La percezione è sempre e necessariamente soggettiva: può essere condivisa, ma rimane arbitraria e situata. Non esiste la possibilità di una percezione descrittiva che sia neutrale. Il nostro pensiero è costretto a dichiarare così la propria costitutiva povertà, perché ciò che esiste si presenta sempre nel gioco mai risolvibile di oscura epifania e di luce apofatica. Eppure solo da qui può avviarsi un cammino fecondo, perché la povertà riconosciuta colloca il pensiero stesso nei suoi insuperabili limiti e nel suo costitutivo rimando alla relazione. Come venir fuori da questo labirinto? Si può rintracciare un filo d’Arianna che permetta di muoverci ed incontrarci?
Cominciamo con il suggerimento accorato di Gadamer. Il primo punto, per accostarsi al fuoco sacro e irraggiungibile della verità, è esplicitare a noi stessi e agli altri con onestà e umiltà la pre-comprensione, il nostro punto di osservazione. Distinguere quello che vediamo da ciò che ipotizziamo, il registro denotativo da quello connotativo, il descrittivo dall’interpretativo.
Secondo suggerimento: tenere presente che la sincerità non è garanzia di autenticità. La sincerità riguarda la coincidenza tra ciò che pensiamo e quello che diciamo, mentre l’autenticità fa riferimento alla triplice coincidenza tra ciò che pensiamo, ciò che abita il nostro cuore e le nostre parole. Si può essere, quindi, sinceri ma non veritieri.
Terzo suggerimento: collocare ogni nostra verità nel qui-e-adesso della nostra esperienza. Consapevoli che ‘non sappiamo di non sapere’, per cui collocheremo ogni affermazione dentro l’umile certezza che parliamo di ciò che sappiamo e neppure immaginiamo ciò che non sappiamo. Questo ci dona la certezza che è possibile agli umani. Riconoscerlo ci rende forti e recettivi.

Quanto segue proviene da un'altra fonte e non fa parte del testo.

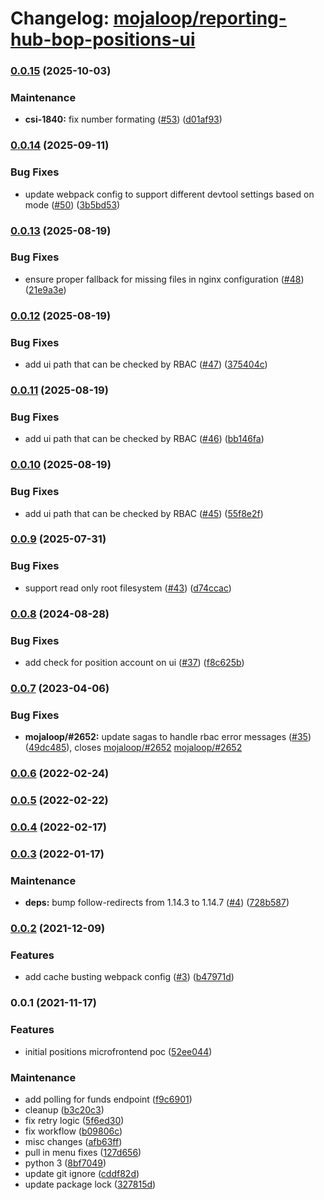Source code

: # Changelog: [mojaloop/reporting-hub-bop-positions-ui](https://github.com/mojaloop/reporting-hub-bop-positions-ui)
### [0.0.15](https://github.com/mojaloop/reporting-hub-bop-positions-ui/compare/v0.0.14...v0.0.15) (2025-10-03)


### Maintenance

* **csi-1840:** fix number formating ([#53](https://github.com/mojaloop/reporting-hub-bop-positions-ui/issues/53)) ([d01af93](https://github.com/mojaloop/reporting-hub-bop-positions-ui/commit/d01af93f108469acdd555ccad576a9c5e2dfa4cc))

### [0.0.14](https://github.com/mojaloop/reporting-hub-bop-positions-ui/compare/v0.0.13...v0.0.14) (2025-09-11)


### Bug Fixes

* update webpack config to support different devtool settings based on mode ([#50](https://github.com/mojaloop/reporting-hub-bop-positions-ui/issues/50)) ([3b5bd53](https://github.com/mojaloop/reporting-hub-bop-positions-ui/commit/3b5bd53eec36a9747703bf4d077ebc7bdc4c514a))

### [0.0.13](https://github.com/mojaloop/reporting-hub-bop-positions-ui/compare/v0.0.12...v0.0.13) (2025-08-19)


### Bug Fixes

* ensure proper fallback for missing files in nginx configuration ([#48](https://github.com/mojaloop/reporting-hub-bop-positions-ui/issues/48)) ([21e9a3e](https://github.com/mojaloop/reporting-hub-bop-positions-ui/commit/21e9a3e43379f28b722af8648471887fe809854d))

### [0.0.12](https://github.com/mojaloop/reporting-hub-bop-positions-ui/compare/v0.0.11...v0.0.12) (2025-08-19)


### Bug Fixes

* add ui path that can be checked by RBAC ([#47](https://github.com/mojaloop/reporting-hub-bop-positions-ui/issues/47)) ([375404c](https://github.com/mojaloop/reporting-hub-bop-positions-ui/commit/375404c61e1ca7c4a6c94a94afe33338c5d1f826))

### [0.0.11](https://github.com/mojaloop/reporting-hub-bop-positions-ui/compare/v0.0.10...v0.0.11) (2025-08-19)


### Bug Fixes

* add ui path that can be checked by RBAC ([#46](https://github.com/mojaloop/reporting-hub-bop-positions-ui/issues/46)) ([bb146fa](https://github.com/mojaloop/reporting-hub-bop-positions-ui/commit/bb146fa0c558a9e3c9548310368eb87f10bf28c7))

### [0.0.10](https://github.com/mojaloop/reporting-hub-bop-positions-ui/compare/v0.0.9...v0.0.10) (2025-08-19)


### Bug Fixes

* add ui path that can be checked by RBAC ([#45](https://github.com/mojaloop/reporting-hub-bop-positions-ui/issues/45)) ([55f8e2f](https://github.com/mojaloop/reporting-hub-bop-positions-ui/commit/55f8e2f79645ab93117b7b08b7a4b7dc7f25dc6e))

### [0.0.9](https://github.com/mojaloop/reporting-hub-bop-positions-ui/compare/v0.0.8...v0.0.9) (2025-07-31)


### Bug Fixes

* support read only root filesystem ([#43](https://github.com/mojaloop/reporting-hub-bop-positions-ui/issues/43)) ([d74ccac](https://github.com/mojaloop/reporting-hub-bop-positions-ui/commit/d74ccacf4fe2ef1b73f6a914e09369b33d4edcfb))

### [0.0.8](https://github.com/mojaloop/reporting-hub-bop-positions-ui/compare/v0.0.7...v0.0.8) (2024-08-28)


### Bug Fixes

* add check for position account on ui ([#37](https://github.com/mojaloop/reporting-hub-bop-positions-ui/issues/37)) ([f8c625b](https://github.com/mojaloop/reporting-hub-bop-positions-ui/commit/f8c625b0cff3a91d762a1107b3b73650682189fc))

### [0.0.7](https://github.com/mojaloop/reporting-hub-bop-positions-ui/compare/v0.0.6...v0.0.7) (2023-04-06)


### Bug Fixes

* **mojaloop/#2652:** update sagas to handle rbac error messages ([#35](https://github.com/mojaloop/reporting-hub-bop-positions-ui/issues/35)) ([49dc485](https://github.com/mojaloop/reporting-hub-bop-positions-ui/commit/49dc4853f67e30d84b57eb9444d5c49a5d986310)), closes [mojaloop/#2652](https://github.com/mojaloop/reporting-hub-bop-positions-ui/issues/2652) [mojaloop/#2652](https://github.com/mojaloop/reporting-hub-bop-positions-ui/issues/2652)

### [0.0.6](https://github.com/mojaloop/reporting-hub-bop-positions-ui/compare/v0.0.5...v0.0.6) (2022-02-24)

### [0.0.5](https://github.com/mojaloop/reporting-hub-bop-positions-ui/compare/v0.0.4...v0.0.5) (2022-02-22)

### [0.0.4](https://github.com/mojaloop/reporting-hub-bop-positions-ui/compare/v0.0.3...v0.0.4) (2022-02-17)

### [0.0.3](https://github.com/mojaloop/reporting-hub-bop-positions-ui/compare/v0.0.2...v0.0.3) (2022-01-17)


### Maintenance

* **deps:** bump follow-redirects from 1.14.3 to 1.14.7 ([#4](https://github.com/mojaloop/reporting-hub-bop-positions-ui/issues/4)) ([728b587](https://github.com/mojaloop/reporting-hub-bop-positions-ui/commit/728b58717cc05ffda533febb05f618303d677d3e))

### [0.0.2](https://github.com/mojaloop/reporting-hub-bop-positions-ui/compare/v0.0.1...v0.0.2) (2021-12-09)


### Features

* add cache busting webpack config ([#3](https://github.com/mojaloop/reporting-hub-bop-positions-ui/issues/3)) ([b47971d](https://github.com/mojaloop/reporting-hub-bop-positions-ui/commit/b47971de112d9b66702a33a69d146abbbbbe33f3))

### 0.0.1 (2021-11-17)


### Features

* initial positions microfrontend poc ([52ee044](https://github.com/mojaloop/reporting-hub-bop-positions-ui/commit/52ee044d22019a8abe74b0a6ebcaef5a3d166a4f))


### Maintenance

* add polling for funds endpoint ([f9c6901](https://github.com/mojaloop/reporting-hub-bop-positions-ui/commit/f9c69016fb8296b8d586674200496744295ce7d9))
* cleanup ([b3c20c3](https://github.com/mojaloop/reporting-hub-bop-positions-ui/commit/b3c20c35ae49c3f3d3bcdfab433477e35cc622c7))
* fix retry logic ([5f6ed30](https://github.com/mojaloop/reporting-hub-bop-positions-ui/commit/5f6ed30fcbf60457b985b6a1060a58b908ff78a7))
* fix workflow ([b09806c](https://github.com/mojaloop/reporting-hub-bop-positions-ui/commit/b09806c19c279f8d89b55bd337ee474fe989790d))
* misc changes ([afb63ff](https://github.com/mojaloop/reporting-hub-bop-positions-ui/commit/afb63ffa478f8d0cbae1208a22dd1b63b991b934))
* pull in menu fixes ([127d656](https://github.com/mojaloop/reporting-hub-bop-positions-ui/commit/127d6566f88b89cba84534960e028cc8f71aedbd))
* python 3 ([8bf7049](https://github.com/mojaloop/reporting-hub-bop-positions-ui/commit/8bf70493cd90bec046a84933b6acab3a068de8e4))
* update git ignore ([cddf82d](https://github.com/mojaloop/reporting-hub-bop-positions-ui/commit/cddf82dcd5c50a5bbb2233ce6695211ea902b1df))
* update package lock ([327815d](https://github.com/mojaloop/reporting-hub-bop-positions-ui/commit/327815db65dd4b5c8d8776091522eebc89df9ef4))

Saggiamente ripeteva Wittgenstein: «Di ciò che non si può parlare è meglio tacere».
Ed è un trucco inutile e anche dannoso ricorrere al concetto di inconscio. Si tratta di uno dei concetti che ha danneggiato la qualità delle relazioni umane. Può avere un senso nella relazione psicanalitica, ma fuori dal setting l’inconscio è l’icona della violenza della verità. Ogni volta che affermiamo di avere ragione sull’altro, di conoscere la sua verità appellandoci all’inconscio, compiamo un atto di violenza e di manipolazione. Rimanere nella consapevolezza che ci sono aree sconosciute dell’esserci nostro e altrui e trattarle con rispetto, senza imporre mai all’altro la verità su di lui, è il limite invalicabile dell’onestà relazionale.